Task details
Look for the string "ordering" in the material below. Copy every line where you find it.

Provided information
────────────────────────────────────────

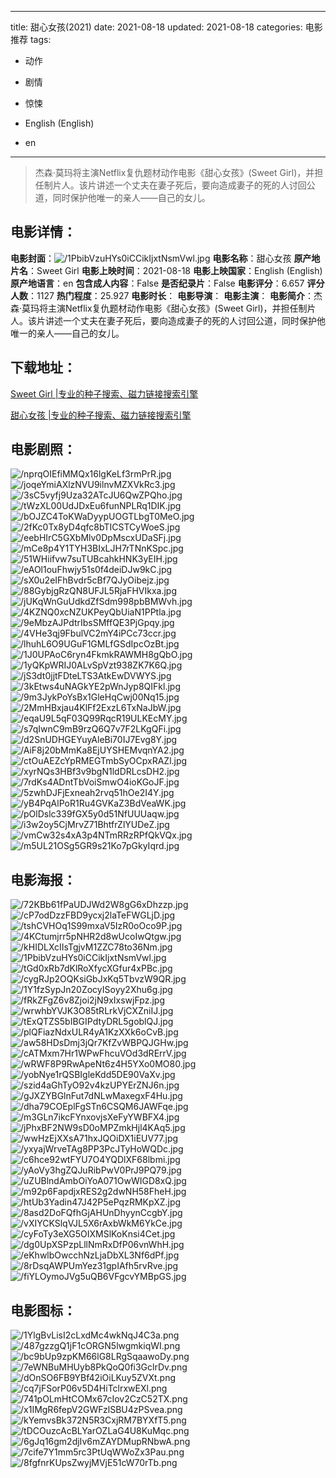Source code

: 
---
title: 甜心女孩(2021)
date: 2021-08-18
updated: 2021-08-18
categories: 电影推荐
tags:
- 动作
- 剧情
- 惊悚

- English (English)
- en
---


> 杰森·莫玛将主演Netflix复仇题材动作电影《甜心女孩》(Sweet Girl)，并担任制片人。该片讲述一个丈夫在妻子死后，要向造成妻子的死的人讨回公道，同时保护他唯一的亲人——自己的女儿。

## **电影详情**：

**电影封面**：<img src="https://image.tmdb.org/t/p/w200/1PbibVzuHYs0iCCikIjxtNsmVwl.jpg" alt="/1PbibVzuHYs0iCCikIjxtNsmVwl.jpg" title="/1PbibVzuHYs0iCCikIjxtNsmVwl.jpg">
**电影名称**：甜心女孩
**原产地片名**：Sweet Girl
**电影上映时间**：2021-08-18
**电影上映国家**：English (English)
**原产地语言**：en
**包含成人内容**：False
**是否纪录片**：False
**电影评分**：6.657
**评分人数**：1127
**热门程度**：25.927
**电影时长**：
**电影导演**：
**电影主演**：
**电影简介**：杰森·莫玛将主演Netflix复仇题材动作电影《甜心女孩》(Sweet Girl)，并担任制片人。该片讲述一个丈夫在妻子死后，要向造成妻子的死的人讨回公道，同时保护他唯一的亲人——自己的女儿。

## **下载地址**：
[Sweet Girl |专业的种子搜索、磁力链接搜索引擎](https://movie.amd794.com:2083/?search=Sweet%20Girl&ordering=&mode=match_phrase&page_size=10&page=1)

[甜心女孩 |专业的种子搜索、磁力链接搜索引擎](https://movie.amd794.com:2083/?search=%E7%94%9C%E5%BF%83%E5%A5%B3%E5%AD%A9&ordering=&mode=match_phrase&page_size=10&page=1)
 

## **电影剧照**：
<img src="https://image.tmdb.org/t/p/original/nprqOIEfiMMQx16lgKeLf3rmPrR.jpg" alt="/nprqOIEfiMMQx16lgKeLf3rmPrR.jpg" title="/nprqOIEfiMMQx16lgKeLf3rmPrR.jpg"><img src="https://image.tmdb.org/t/p/original/joqeYmiAXlzNVU9ilnvMZXVkRc3.jpg" alt="/joqeYmiAXlzNVU9ilnvMZXVkRc3.jpg" title="/joqeYmiAXlzNVU9ilnvMZXVkRc3.jpg"><img src="https://image.tmdb.org/t/p/original/3sC5vyfj9Uza32ATcJU6QwZPQho.jpg" alt="/3sC5vyfj9Uza32ATcJU6QwZPQho.jpg" title="/3sC5vyfj9Uza32ATcJU6QwZPQho.jpg"><img src="https://image.tmdb.org/t/p/original/tWzXL00UdJDxEu6funNPLRq1DIK.jpg" alt="/tWzXL00UdJDxEu6funNPLRq1DIK.jpg" title="/tWzXL00UdJDxEu6funNPLRq1DIK.jpg"><img src="https://image.tmdb.org/t/p/original/bOJZC4ToKWaDyypUOGTLbgT0MeO.jpg" alt="/bOJZC4ToKWaDyypUOGTLbgT0MeO.jpg" title="/bOJZC4ToKWaDyypUOGTLbgT0MeO.jpg"><img src="https://image.tmdb.org/t/p/original/2fKc0Tx8yD4qfc8bTICSTCyWoeS.jpg" alt="/2fKc0Tx8yD4qfc8bTICSTCyWoeS.jpg" title="/2fKc0Tx8yD4qfc8bTICSTCyWoeS.jpg"><img src="https://image.tmdb.org/t/p/original/eebHIrC5GXbMlv0DpMscxUDaSFj.jpg" alt="/eebHIrC5GXbMlv0DpMscxUDaSFj.jpg" title="/eebHIrC5GXbMlv0DpMscxUDaSFj.jpg"><img src="https://image.tmdb.org/t/p/original/mCe8p4Y1TYH3BIxLJH7rTNnKSpc.jpg" alt="/mCe8p4Y1TYH3BIxLJH7rTNnKSpc.jpg" title="/mCe8p4Y1TYH3BIxLJH7rTNnKSpc.jpg"><img src="https://image.tmdb.org/t/p/original/51WHiifvw7suTUBcahkHNK3yEIH.jpg" alt="/51WHiifvw7suTUBcahkHNK3yEIH.jpg" title="/51WHiifvw7suTUBcahkHNK3yEIH.jpg"><img src="https://image.tmdb.org/t/p/original/eAOl1ouFhwjy51s0f4deiDJw9kC.jpg" alt="/eAOl1ouFhwjy51s0f4deiDJw9kC.jpg" title="/eAOl1ouFhwjy51s0f4deiDJw9kC.jpg"><img src="https://image.tmdb.org/t/p/original/sX0u2eIFhBvdr5cBf7QJyOibejz.jpg" alt="/sX0u2eIFhBvdr5cBf7QJyOibejz.jpg" title="/sX0u2eIFhBvdr5cBf7QJyOibejz.jpg"><img src="https://image.tmdb.org/t/p/original/88GybjgRzQN8UFJL5RjaFHVIkxa.jpg" alt="/88GybjgRzQN8UFJL5RjaFHVIkxa.jpg" title="/88GybjgRzQN8UFJL5RjaFHVIkxa.jpg"><img src="https://image.tmdb.org/t/p/original/jUKqWnGuUdkdZfSdm998pbBMWvh.jpg" alt="/jUKqWnGuUdkdZfSdm998pbBMWvh.jpg" title="/jUKqWnGuUdkdZfSdm998pbBMWvh.jpg"><img src="https://image.tmdb.org/t/p/original/4KZNQ0xcNZUKPeyQbUiaN1PPtla.jpg" alt="/4KZNQ0xcNZUKPeyQbUiaN1PPtla.jpg" title="/4KZNQ0xcNZUKPeyQbUiaN1PPtla.jpg"><img src="https://image.tmdb.org/t/p/original/9eMbzAJPdtrIbsSMffQE3PjGpqy.jpg" alt="/9eMbzAJPdtrIbsSMffQE3PjGpqy.jpg" title="/9eMbzAJPdtrIbsSMffQE3PjGpqy.jpg"><img src="https://image.tmdb.org/t/p/original/4VHe3qj9FbulVC2mY4iPCc73ccr.jpg" alt="/4VHe3qj9FbulVC2mY4iPCc73ccr.jpg" title="/4VHe3qj9FbulVC2mY4iPCc73ccr.jpg"><img src="https://image.tmdb.org/t/p/original/lhuhL6O9UGuF1GMLfGSdIpcOzBt.jpg" alt="/lhuhL6O9UGuF1GMLfGSdIpcOzBt.jpg" title="/lhuhL6O9UGuF1GMLfGSdIpcOzBt.jpg"><img src="https://image.tmdb.org/t/p/original/1J0UPAoC6ryn4FkmkRAWMH8gQbO.jpg" alt="/1J0UPAoC6ryn4FkmkRAWMH8gQbO.jpg" title="/1J0UPAoC6ryn4FkmkRAWMH8gQbO.jpg"><img src="https://image.tmdb.org/t/p/original/1yQKpWRIJ0ALvSpVzt938ZK7K6Q.jpg" alt="/1yQKpWRIJ0ALvSpVzt938ZK7K6Q.jpg" title="/1yQKpWRIJ0ALvSpVzt938ZK7K6Q.jpg"><img src="https://image.tmdb.org/t/p/original/jS3dt0jjtFDteLTS3AtkEwDVWYS.jpg" alt="/jS3dt0jjtFDteLTS3AtkEwDVWYS.jpg" title="/jS3dt0jjtFDteLTS3AtkEwDVWYS.jpg"><img src="https://image.tmdb.org/t/p/original/3kEtws4uNAGkYE2pWnJyp8QIFkl.jpg" alt="/3kEtws4uNAGkYE2pWnJyp8QIFkl.jpg" title="/3kEtws4uNAGkYE2pWnJyp8QIFkl.jpg"><img src="https://image.tmdb.org/t/p/original/9m3JykPoYsBx1GleHqCwj00Nq15.jpg" alt="/9m3JykPoYsBx1GleHqCwj00Nq15.jpg" title="/9m3JykPoYsBx1GleHqCwj00Nq15.jpg"><img src="https://image.tmdb.org/t/p/original/2MmHBxjau4KlFf2ExzL6TxNaJbW.jpg" alt="/2MmHBxjau4KlFf2ExzL6TxNaJbW.jpg" title="/2MmHBxjau4KlFf2ExzL6TxNaJbW.jpg"><img src="https://image.tmdb.org/t/p/original/eqaU9L5qF03Q99RqcR19ULKEcMY.jpg" alt="/eqaU9L5qF03Q99RqcR19ULKEcMY.jpg" title="/eqaU9L5qF03Q99RqcR19ULKEcMY.jpg"><img src="https://image.tmdb.org/t/p/original/s7qIwnC9mB9rzQ6Q7v7F2LKgQFi.jpg" alt="/s7qIwnC9mB9rzQ6Q7v7F2LKgQFi.jpg" title="/s7qIwnC9mB9rzQ6Q7v7F2LKgQFi.jpg"><img src="https://image.tmdb.org/t/p/original/d2SnUDHGEYuyAleBi70IJ7Evg8Y.jpg" alt="/d2SnUDHGEYuyAleBi70IJ7Evg8Y.jpg" title="/d2SnUDHGEYuyAleBi70IJ7Evg8Y.jpg"><img src="https://image.tmdb.org/t/p/original/AiF8j20bMmKa8EjUYSHEMvqnYA2.jpg" alt="/AiF8j20bMmKa8EjUYSHEMvqnYA2.jpg" title="/AiF8j20bMmKa8EjUYSHEMvqnYA2.jpg"><img src="https://image.tmdb.org/t/p/original/ctOuAEZcYpRMEGTmbSyOCpxRAZl.jpg" alt="/ctOuAEZcYpRMEGTmbSyOCpxRAZl.jpg" title="/ctOuAEZcYpRMEGTmbSyOCpxRAZl.jpg"><img src="https://image.tmdb.org/t/p/original/xyrNQs3HBf3v9bgN1ldDRLcsDH2.jpg" alt="/xyrNQs3HBf3v9bgN1ldDRLcsDH2.jpg" title="/xyrNQs3HBf3v9bgN1ldDRLcsDH2.jpg"><img src="https://image.tmdb.org/t/p/original/7rdKs4ADntTbVoiSmwO4ioKGoJF.jpg" alt="/7rdKs4ADntTbVoiSmwO4ioKGoJF.jpg" title="/7rdKs4ADntTbVoiSmwO4ioKGoJF.jpg"><img src="https://image.tmdb.org/t/p/original/5zwhDJFjExneah2rvq51hOe2I4Y.jpg" alt="/5zwhDJFjExneah2rvq51hOe2I4Y.jpg" title="/5zwhDJFjExneah2rvq51hOe2I4Y.jpg"><img src="https://image.tmdb.org/t/p/original/yB4PqAlPoR1Ru4GVKaZ3BdVeaWK.jpg" alt="/yB4PqAlPoR1Ru4GVKaZ3BdVeaWK.jpg" title="/yB4PqAlPoR1Ru4GVKaZ3BdVeaWK.jpg"><img src="https://image.tmdb.org/t/p/original/pOlDslc339fGX5y0d51NfUUUaqw.jpg" alt="/pOlDslc339fGX5y0d51NfUUUaqw.jpg" title="/pOlDslc339fGX5y0d51NfUUUaqw.jpg"><img src="https://image.tmdb.org/t/p/original/i3w2oy5CjMrvZ71BhtfrZlYUDeZ.jpg" alt="/i3w2oy5CjMrvZ71BhtfrZlYUDeZ.jpg" title="/i3w2oy5CjMrvZ71BhtfrZlYUDeZ.jpg"><img src="https://image.tmdb.org/t/p/original/vmCw32s4xA3p4NTmRRzRPfQkVQx.jpg" alt="/vmCw32s4xA3p4NTmRRzRPfQkVQx.jpg" title="/vmCw32s4xA3p4NTmRRzRPfQkVQx.jpg"><img src="https://image.tmdb.org/t/p/original/m5UL21OSg5GR9s21Ko7pGkyIqrd.jpg" alt="/m5UL21OSg5GR9s21Ko7pGkyIqrd.jpg" title="/m5UL21OSg5GR9s21Ko7pGkyIqrd.jpg">

## **电影海报**：
<img src="https://image.tmdb.org/t/p/original/72KBb61fPaUDJWd2W8gG6xDhzzp.jpg" alt="/72KBb61fPaUDJWd2W8gG6xDhzzp.jpg" title="/72KBb61fPaUDJWd2W8gG6xDhzzp.jpg"><img src="https://image.tmdb.org/t/p/original/cP7odDzzFBD9ycxj2laTeFWGLjD.jpg" alt="/cP7odDzzFBD9ycxj2laTeFWGLjD.jpg" title="/cP7odDzzFBD9ycxj2laTeFWGLjD.jpg"><img src="https://image.tmdb.org/t/p/original/tshCVHOq1S99mxaV5IzR0oOco9P.jpg" alt="/tshCVHOq1S99mxaV5IzR0oOco9P.jpg" title="/tshCVHOq1S99mxaV5IzR0oOco9P.jpg"><img src="https://image.tmdb.org/t/p/original/4KCtumjrr5pNHR2d8wUcoIwQtgw.jpg" alt="/4KCtumjrr5pNHR2d8wUcoIwQtgw.jpg" title="/4KCtumjrr5pNHR2d8wUcoIwQtgw.jpg"><img src="https://image.tmdb.org/t/p/original/kHIDLXcIIsTgjvM1ZZC78to36Nm.jpg" alt="/kHIDLXcIIsTgjvM1ZZC78to36Nm.jpg" title="/kHIDLXcIIsTgjvM1ZZC78to36Nm.jpg"><img src="https://image.tmdb.org/t/p/original/1PbibVzuHYs0iCCikIjxtNsmVwl.jpg" alt="/1PbibVzuHYs0iCCikIjxtNsmVwl.jpg" title="/1PbibVzuHYs0iCCikIjxtNsmVwl.jpg"><img src="https://image.tmdb.org/t/p/original/tGd0xRb7dKlRoXfycXGfur4xPBc.jpg" alt="/tGd0xRb7dKlRoXfycXGfur4xPBc.jpg" title="/tGd0xRb7dKlRoXfycXGfur4xPBc.jpg"><img src="https://image.tmdb.org/t/p/original/cygRJp2OQKsiGbJxKq5TbvzW9QR.jpg" alt="/cygRJp2OQKsiGbJxKq5TbvzW9QR.jpg" title="/cygRJp2OQKsiGbJxKq5TbvzW9QR.jpg"><img src="https://image.tmdb.org/t/p/original/1Y1fzSypJn20ZocyISoyy2Xhu6g.jpg" alt="/1Y1fzSypJn20ZocyISoyy2Xhu6g.jpg" title="/1Y1fzSypJn20ZocyISoyy2Xhu6g.jpg"><img src="https://image.tmdb.org/t/p/original/fRkZFgZ6v8Zjoi2jN9xIxswjFpz.jpg" alt="/fRkZFgZ6v8Zjoi2jN9xIxswjFpz.jpg" title="/fRkZFgZ6v8Zjoi2jN9xIxswjFpz.jpg"><img src="https://image.tmdb.org/t/p/original/wrwhbYVJK3O85tRLrkVjCXZniIJ.jpg" alt="/wrwhbYVJK3O85tRLrkVjCXZniIJ.jpg" title="/wrwhbYVJK3O85tRLrkVjCXZniIJ.jpg"><img src="https://image.tmdb.org/t/p/original/tExQTZS5bIBGIPdtyDRL5goblQJ.jpg" alt="/tExQTZS5bIBGIPdtyDRL5goblQJ.jpg" title="/tExQTZS5bIBGIPdtyDRL5goblQJ.jpg"><img src="https://image.tmdb.org/t/p/original/plQFiazNdxULR4yA1KzXXk6oCvB.jpg" alt="/plQFiazNdxULR4yA1KzXXk6oCvB.jpg" title="/plQFiazNdxULR4yA1KzXXk6oCvB.jpg"><img src="https://image.tmdb.org/t/p/original/aw58HDsDmj3jQr7KfZvWBPQJGHw.jpg" alt="/aw58HDsDmj3jQr7KfZvWBPQJGHw.jpg" title="/aw58HDsDmj3jQr7KfZvWBPQJGHw.jpg"><img src="https://image.tmdb.org/t/p/original/cATMxm7Hr1WPwFhcuVOd3dRErrV.jpg" alt="/cATMxm7Hr1WPwFhcuVOd3dRErrV.jpg" title="/cATMxm7Hr1WPwFhcuVOd3dRErrV.jpg"><img src="https://image.tmdb.org/t/p/original/wRWF8P9RwApeNt6z4H5YXo0MO80.jpg" alt="/wRWF8P9RwApeNt6z4H5YXo0MO80.jpg" title="/wRWF8P9RwApeNt6z4H5YXo0MO80.jpg"><img src="https://image.tmdb.org/t/p/original/yobNye1rQSBIgleKdd5DE90VaXv.jpg" alt="/yobNye1rQSBIgleKdd5DE90VaXv.jpg" title="/yobNye1rQSBIgleKdd5DE90VaXv.jpg"><img src="https://image.tmdb.org/t/p/original/szid4aGhTyO92v4kzUPYErZNJ6n.jpg" alt="/szid4aGhTyO92v4kzUPYErZNJ6n.jpg" title="/szid4aGhTyO92v4kzUPYErZNJ6n.jpg"><img src="https://image.tmdb.org/t/p/original/gJXZYBGlnFut7dNLwMaxegxF4Hu.jpg" alt="/gJXZYBGlnFut7dNLwMaxegxF4Hu.jpg" title="/gJXZYBGlnFut7dNLwMaxegxF4Hu.jpg"><img src="https://image.tmdb.org/t/p/original/dha79COEplFgSTn6CSQM6JAWFqe.jpg" alt="/dha79COEplFgSTn6CSQM6JAWFqe.jpg" title="/dha79COEplFgSTn6CSQM6JAWFqe.jpg"><img src="https://image.tmdb.org/t/p/original/m3GLn7ikcFYnxovjsXeFyYWBFX4.jpg" alt="/m3GLn7ikcFYnxovjsXeFyYWBFX4.jpg" title="/m3GLn7ikcFYnxovjsXeFyYWBFX4.jpg"><img src="https://image.tmdb.org/t/p/original/jPhxBF2NW9sD0oMPZmkHjl4KAq5.jpg" alt="/jPhxBF2NW9sD0oMPZmkHjl4KAq5.jpg" title="/jPhxBF2NW9sD0oMPZmkHjl4KAq5.jpg"><img src="https://image.tmdb.org/t/p/original/wwHzEjXXsA71hxJQOiDX1iEUV77.jpg" alt="/wwHzEjXXsA71hxJQOiDX1iEUV77.jpg" title="/wwHzEjXXsA71hxJQOiDX1iEUV77.jpg"><img src="https://image.tmdb.org/t/p/original/yxyajWrveTAg8PP3PcJTyHoWQDc.jpg" alt="/yxyajWrveTAg8PP3PcJTyHoWQDc.jpg" title="/yxyajWrveTAg8PP3PcJTyHoWQDc.jpg"><img src="https://image.tmdb.org/t/p/original/c6hce92wtFYU7O4YQDlXF68lbmi.jpg" alt="/c6hce92wtFYU7O4YQDlXF68lbmi.jpg" title="/c6hce92wtFYU7O4YQDlXF68lbmi.jpg"><img src="https://image.tmdb.org/t/p/original/yAoVy3hgZQJuRibPwV0PrJ9PQ79.jpg" alt="/yAoVy3hgZQJuRibPwV0PrJ9PQ79.jpg" title="/yAoVy3hgZQJuRibPwV0PrJ9PQ79.jpg"><img src="https://image.tmdb.org/t/p/original/uZUBlndAmbOiYoA071OwWIGD8xQ.jpg" alt="/uZUBlndAmbOiYoA071OwWIGD8xQ.jpg" title="/uZUBlndAmbOiYoA071OwWIGD8xQ.jpg"><img src="https://image.tmdb.org/t/p/original/m92p6FapdjxRES2g2dwNH58FheH.jpg" alt="/m92p6FapdjxRES2g2dwNH58FheH.jpg" title="/m92p6FapdjxRES2g2dwNH58FheH.jpg"><img src="https://image.tmdb.org/t/p/original/htUb3Yadin47J42P5ePqzRMKpXZ.jpg" alt="/htUb3Yadin47J42P5ePqzRMKpXZ.jpg" title="/htUb3Yadin47J42P5ePqzRMKpXZ.jpg"><img src="https://image.tmdb.org/t/p/original/8asd2DoFQfhGjAHUnDhyynCcgbY.jpg" alt="/8asd2DoFQfhGjAHUnDhyynCcgbY.jpg" title="/8asd2DoFQfhGjAHUnDhyynCcgbY.jpg"><img src="https://image.tmdb.org/t/p/original/vXIYCKSlqVJL5X6rAxbWkM6YkCe.jpg" alt="/vXIYCKSlqVJL5X6rAxbWkM6YkCe.jpg" title="/vXIYCKSlqVJL5X6rAxbWkM6YkCe.jpg"><img src="https://image.tmdb.org/t/p/original/cyFoTy3eXG5OIXMSlKoKnsi4Cet.jpg" alt="/cyFoTy3eXG5OIXMSlKoKnsi4Cet.jpg" title="/cyFoTy3eXG5OIXMSlKoKnsi4Cet.jpg"><img src="https://image.tmdb.org/t/p/original/dg0UpXSPzpLllNmRxDfP06vnWhH.jpg" alt="/dg0UpXSPzpLllNmRxDfP06vnWhH.jpg" title="/dg0UpXSPzpLllNmRxDfP06vnWhH.jpg"><img src="https://image.tmdb.org/t/p/original/eKhwlbOwcchNzLjaDbXL3Nf6dPf.jpg" alt="/eKhwlbOwcchNzLjaDbXL3Nf6dPf.jpg" title="/eKhwlbOwcchNzLjaDbXL3Nf6dPf.jpg"><img src="https://image.tmdb.org/t/p/original/8rDsqAWPUmYez31gpIAfh5rvRve.jpg" alt="/8rDsqAWPUmYez31gpIAfh5rvRve.jpg" title="/8rDsqAWPUmYez31gpIAfh5rvRve.jpg"><img src="https://image.tmdb.org/t/p/original/fiYLOymoJVg5uQB6VFgcvYMBpGS.jpg" alt="/fiYLOymoJVg5uQB6VFgcvYMBpGS.jpg" title="/fiYLOymoJVg5uQB6VFgcvYMBpGS.jpg">

## **电影图标**：
<img src="https://image.tmdb.org/t/p/original/1YlgBvLisI2cLxdMc4wkNqJ4C3a.png" alt="/1YlgBvLisI2cLxdMc4wkNqJ4C3a.png" title="/1YlgBvLisI2cLxdMc4wkNqJ4C3a.png"><img src="https://image.tmdb.org/t/p/original/487gzzgQ1jF1cORGN5lwgmkiqWI.png" alt="/487gzzgQ1jF1cORGN5lwgmkiqWI.png" title="/487gzzgQ1jF1cORGN5lwgmkiqWI.png"><img src="https://image.tmdb.org/t/p/original/bc9bUp9zpKM66lG8LRgSqaawoDy.png" alt="/bc9bUp9zpKM66lG8LRgSqaawoDy.png" title="/bc9bUp9zpKM66lG8LRgSqaawoDy.png"><img src="https://image.tmdb.org/t/p/original/7eWNBuMHUyb8PkQoQ0fi3GclrDv.png" alt="/7eWNBuMHUyb8PkQoQ0fi3GclrDv.png" title="/7eWNBuMHUyb8PkQoQ0fi3GclrDv.png"><img src="https://image.tmdb.org/t/p/original/dOnSO6FB9YBf42iOiLKuy5ZVXt.png" alt="/dOnSO6FB9YBf42iOiLKuy5ZVXt.png" title="/dOnSO6FB9YBf42iOiLKuy5ZVXt.png"><img src="https://image.tmdb.org/t/p/original/cq7jFSorP06v5D4HiTclrxwEXl.png" alt="/cq7jFSorP06v5D4HiTclrxwEXl.png" title="/cq7jFSorP06v5D4HiTclrxwEXl.png"><img src="https://image.tmdb.org/t/p/original/741pOLmHtCOMx67cIov2CzC52TX.png" alt="/741pOLmHtCOMx67cIov2CzC52TX.png" title="/741pOLmHtCOMx67cIov2CzC52TX.png"><img src="https://image.tmdb.org/t/p/original/x1IMgR6fepV2GWFzlSBU4zPSvea.png" alt="/x1IMgR6fepV2GWFzlSBU4zPSvea.png" title="/x1IMgR6fepV2GWFzlSBU4zPSvea.png"><img src="https://image.tmdb.org/t/p/original/kYemvsBk372N5R3CxjRM7BYXfT5.png" alt="/kYemvsBk372N5R3CxjRM7BYXfT5.png" title="/kYemvsBk372N5R3CxjRM7BYXfT5.png"><img src="https://image.tmdb.org/t/p/original/tDCOuzcAcBLYarOZLaG4U8KuMqc.png" alt="/tDCOuzcAcBLYarOZLaG4U8KuMqc.png" title="/tDCOuzcAcBLYarOZLaG4U8KuMqc.png"><img src="https://image.tmdb.org/t/p/original/6gJq16gm2djIv6mZAYDMupRNbwA.png" alt="/6gJq16gm2djIv6mZAYDMupRNbwA.png" title="/6gJq16gm2djIv6mZAYDMupRNbwA.png"><img src="https://image.tmdb.org/t/p/original/7cife7Y1mm5rc3PtUqWWoZx3Pau.png" alt="/7cife7Y1mm5rc3PtUqWWoZx3Pau.png" title="/7cife7Y1mm5rc3PtUqWWoZx3Pau.png"><img src="https://image.tmdb.org/t/p/original/8fgfnrKUpsZwyjMVjE51cW70rTb.png" alt="/8fgfnrKUpsZwyjMVjE51cW70rTb.png" title="/8fgfnrKUpsZwyjMVjE51cW70rTb.png">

────────────────────────────────────────

Written solution
[Sweet Girl |专业的种子搜索、磁力链接搜索引擎](https://movie.amd794.com:2083/?search=Sweet%20Girl&ordering=&mode=match_phrase&page_size=10&page=1)
[甜心女孩 |专业的种子搜索、磁力链接搜索引擎](https://movie.amd794.com:2083/?search=%E7%94%9C%E5%BF%83%E5%A5%B3%E5%AD%A9&ordering=&mode=match_phrase&page_size=10&page=1)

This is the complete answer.